L'attrait des richesses et trésors de l'Orient n'y est pas absent. Le rêve
spirituel et la réalité matérielle se trouvent étroitement liés au Moyen Age.
L'utopie serait plutôt l'affaire de ceux qui ont soif de justice sociale et qui
se précipiteront sur les chemins de la Croisade en Guenilles,' une piétaille à
l'assaut d'une utopie spirituelle qui les délivrera de leur misère spirituelle
et matérielle. C'est ainsi que s'exprime R. Le Bertoune (le Contrefait) dans le
conte satirique de Rutebceuf. « J'aimerais étrangler les nobles et les
prêtres jusqu'au dernier. De braves travailleurs fabriquent le pain d'orge mais
jamais ils ne l'ont sous la dent ; ils ne recueillent que le son, et du bon
vin, ils ne boivent que la lie et de bons habits ils n'ont que les dépouilles.
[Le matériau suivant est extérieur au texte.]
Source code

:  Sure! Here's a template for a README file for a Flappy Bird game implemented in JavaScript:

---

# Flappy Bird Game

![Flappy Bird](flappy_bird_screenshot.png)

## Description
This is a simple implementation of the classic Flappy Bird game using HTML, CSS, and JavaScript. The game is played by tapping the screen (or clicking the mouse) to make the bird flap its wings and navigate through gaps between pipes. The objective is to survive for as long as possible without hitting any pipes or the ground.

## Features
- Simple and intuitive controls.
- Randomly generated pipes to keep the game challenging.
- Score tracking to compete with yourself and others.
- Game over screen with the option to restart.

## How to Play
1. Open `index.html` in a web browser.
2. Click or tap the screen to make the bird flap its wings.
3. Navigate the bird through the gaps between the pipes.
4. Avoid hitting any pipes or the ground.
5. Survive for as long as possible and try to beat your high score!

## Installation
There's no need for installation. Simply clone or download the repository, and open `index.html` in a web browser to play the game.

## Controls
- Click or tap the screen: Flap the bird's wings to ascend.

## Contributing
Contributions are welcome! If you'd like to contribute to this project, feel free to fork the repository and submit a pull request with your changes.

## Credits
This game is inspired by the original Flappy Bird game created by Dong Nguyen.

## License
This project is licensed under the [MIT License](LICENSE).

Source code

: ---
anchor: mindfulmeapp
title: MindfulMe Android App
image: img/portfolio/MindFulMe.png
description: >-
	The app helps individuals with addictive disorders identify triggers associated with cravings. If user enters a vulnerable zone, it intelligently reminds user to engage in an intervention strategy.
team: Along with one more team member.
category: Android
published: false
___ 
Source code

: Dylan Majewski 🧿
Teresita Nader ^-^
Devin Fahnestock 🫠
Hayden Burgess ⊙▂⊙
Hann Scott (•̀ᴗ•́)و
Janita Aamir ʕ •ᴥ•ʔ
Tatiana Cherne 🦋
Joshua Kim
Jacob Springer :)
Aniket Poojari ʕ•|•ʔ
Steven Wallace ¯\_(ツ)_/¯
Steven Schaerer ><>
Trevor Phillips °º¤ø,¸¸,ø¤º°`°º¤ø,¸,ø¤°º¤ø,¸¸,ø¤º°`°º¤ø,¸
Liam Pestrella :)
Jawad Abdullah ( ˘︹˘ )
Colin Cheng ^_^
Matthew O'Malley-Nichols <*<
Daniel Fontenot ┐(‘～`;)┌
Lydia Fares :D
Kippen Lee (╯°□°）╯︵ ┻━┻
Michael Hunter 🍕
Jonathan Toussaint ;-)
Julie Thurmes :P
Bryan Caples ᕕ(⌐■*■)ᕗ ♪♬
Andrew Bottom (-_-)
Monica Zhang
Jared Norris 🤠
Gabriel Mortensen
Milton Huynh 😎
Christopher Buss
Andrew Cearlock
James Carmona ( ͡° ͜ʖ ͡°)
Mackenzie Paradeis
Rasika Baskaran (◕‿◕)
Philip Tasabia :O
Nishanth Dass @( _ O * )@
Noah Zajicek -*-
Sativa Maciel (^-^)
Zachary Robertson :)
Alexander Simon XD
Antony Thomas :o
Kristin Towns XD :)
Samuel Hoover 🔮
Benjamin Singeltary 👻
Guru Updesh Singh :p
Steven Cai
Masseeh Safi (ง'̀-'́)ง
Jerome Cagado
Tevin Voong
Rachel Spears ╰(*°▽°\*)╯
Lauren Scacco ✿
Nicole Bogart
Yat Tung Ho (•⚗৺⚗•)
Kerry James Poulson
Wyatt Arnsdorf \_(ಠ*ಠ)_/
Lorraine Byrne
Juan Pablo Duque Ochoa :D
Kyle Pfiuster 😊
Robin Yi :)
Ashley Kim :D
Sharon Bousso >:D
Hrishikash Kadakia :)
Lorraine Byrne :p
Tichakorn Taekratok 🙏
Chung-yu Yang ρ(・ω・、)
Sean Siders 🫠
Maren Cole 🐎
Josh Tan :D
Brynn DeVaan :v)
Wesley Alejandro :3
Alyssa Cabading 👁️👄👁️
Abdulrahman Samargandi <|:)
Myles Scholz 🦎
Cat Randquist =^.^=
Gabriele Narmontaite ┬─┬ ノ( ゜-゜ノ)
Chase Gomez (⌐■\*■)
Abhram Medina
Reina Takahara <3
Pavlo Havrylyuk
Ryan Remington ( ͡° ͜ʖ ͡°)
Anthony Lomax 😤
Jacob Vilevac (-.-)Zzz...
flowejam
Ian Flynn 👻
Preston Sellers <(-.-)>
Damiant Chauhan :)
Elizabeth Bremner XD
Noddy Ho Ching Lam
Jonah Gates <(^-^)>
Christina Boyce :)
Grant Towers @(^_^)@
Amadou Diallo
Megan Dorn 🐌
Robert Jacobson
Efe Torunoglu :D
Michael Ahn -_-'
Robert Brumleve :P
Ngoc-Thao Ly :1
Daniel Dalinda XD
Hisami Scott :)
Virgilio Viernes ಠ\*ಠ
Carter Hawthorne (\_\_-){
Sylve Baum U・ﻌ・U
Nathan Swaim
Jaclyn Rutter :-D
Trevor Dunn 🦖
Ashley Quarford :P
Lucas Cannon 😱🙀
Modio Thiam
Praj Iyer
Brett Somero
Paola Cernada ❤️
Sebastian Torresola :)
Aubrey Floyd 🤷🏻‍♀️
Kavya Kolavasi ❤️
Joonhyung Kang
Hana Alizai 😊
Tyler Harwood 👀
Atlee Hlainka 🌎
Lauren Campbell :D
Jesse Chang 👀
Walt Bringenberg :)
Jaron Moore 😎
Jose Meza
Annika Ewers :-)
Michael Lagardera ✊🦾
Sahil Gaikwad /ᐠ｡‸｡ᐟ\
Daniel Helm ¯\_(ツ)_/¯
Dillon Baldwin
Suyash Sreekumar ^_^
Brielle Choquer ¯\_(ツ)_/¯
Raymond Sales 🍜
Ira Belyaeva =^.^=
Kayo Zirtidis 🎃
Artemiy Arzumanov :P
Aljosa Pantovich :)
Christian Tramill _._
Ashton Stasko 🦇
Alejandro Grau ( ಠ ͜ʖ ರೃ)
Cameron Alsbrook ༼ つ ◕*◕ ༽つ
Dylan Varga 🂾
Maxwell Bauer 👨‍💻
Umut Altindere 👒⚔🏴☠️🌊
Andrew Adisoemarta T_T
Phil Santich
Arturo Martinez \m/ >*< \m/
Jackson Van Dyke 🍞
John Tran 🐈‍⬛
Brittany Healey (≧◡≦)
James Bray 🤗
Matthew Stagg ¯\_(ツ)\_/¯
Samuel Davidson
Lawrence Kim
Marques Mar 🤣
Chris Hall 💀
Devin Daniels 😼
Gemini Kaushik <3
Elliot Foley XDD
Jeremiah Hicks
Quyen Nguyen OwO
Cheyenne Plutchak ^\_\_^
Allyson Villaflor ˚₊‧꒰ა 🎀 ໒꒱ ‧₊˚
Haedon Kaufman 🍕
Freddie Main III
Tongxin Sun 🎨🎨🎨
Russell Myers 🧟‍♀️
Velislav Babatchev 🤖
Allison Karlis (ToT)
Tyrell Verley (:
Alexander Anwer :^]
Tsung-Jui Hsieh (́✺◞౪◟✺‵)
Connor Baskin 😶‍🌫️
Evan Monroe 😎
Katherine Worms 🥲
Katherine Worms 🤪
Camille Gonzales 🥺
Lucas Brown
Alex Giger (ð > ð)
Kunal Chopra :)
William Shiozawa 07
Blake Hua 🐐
Tout ce qui est bon et savoureux va aux nobles et aux prêtres. » Ce que les
croisades sont pour le Moyen Age, l'ère des grandes découvertes qu'inaugure
Christophe Colomb, le sera pour la Renaissance. Jean Servier écrit : « La
cruauté d'un Cortez ou d'un Pizarre ne reflète pas uniquement une vilaine âme.
Leur cupidité leur est dictée par des rois exigeants et, au delà, par la
volonté de l'Europe de répondre, à un volume plus important de transactions,
par une masse suffisante de métaux précieux ». Cet aspect si matériel des
choses revêt alors les couleurs chatoyantes du rêve utopique sous les
tropiques, c'est la recherche de l'Eldorado. Cette notion de
Terre Promise adaptée aux besoins de ce monde ne se concrétisera pas au Pays de
l'Eldorado, c'est-à-dire en Amérique Latine catholique mais en Amérique du Nord
protestante, avec les premiers colons puritains de Nouvelle Angleterre un
siècle plus tard. Car c'est là comme beaucoup s'accordent à le reconnaître que
prend naissance le capitalisme américain par le souffle qui lui donne vie,
c'est-à-dire cette conception protestante qui veut que les biens de ce monde
soient une bénédiction de Dieu. Toute l'énergie que l'on reconnaît dans le
capitalisme américain des temps modernes a pour origine de toute évidence une
utopie spirituelle. Mais les Grands
Penseurs de la Renaissance évitant le piège de la richesse inviteront les
hommes à voguer sur les eaux du rêve qui reprend ses droits vers le Pays de
Nulle part, ce seront T. More et F. Rabelais. L’œuvre de F.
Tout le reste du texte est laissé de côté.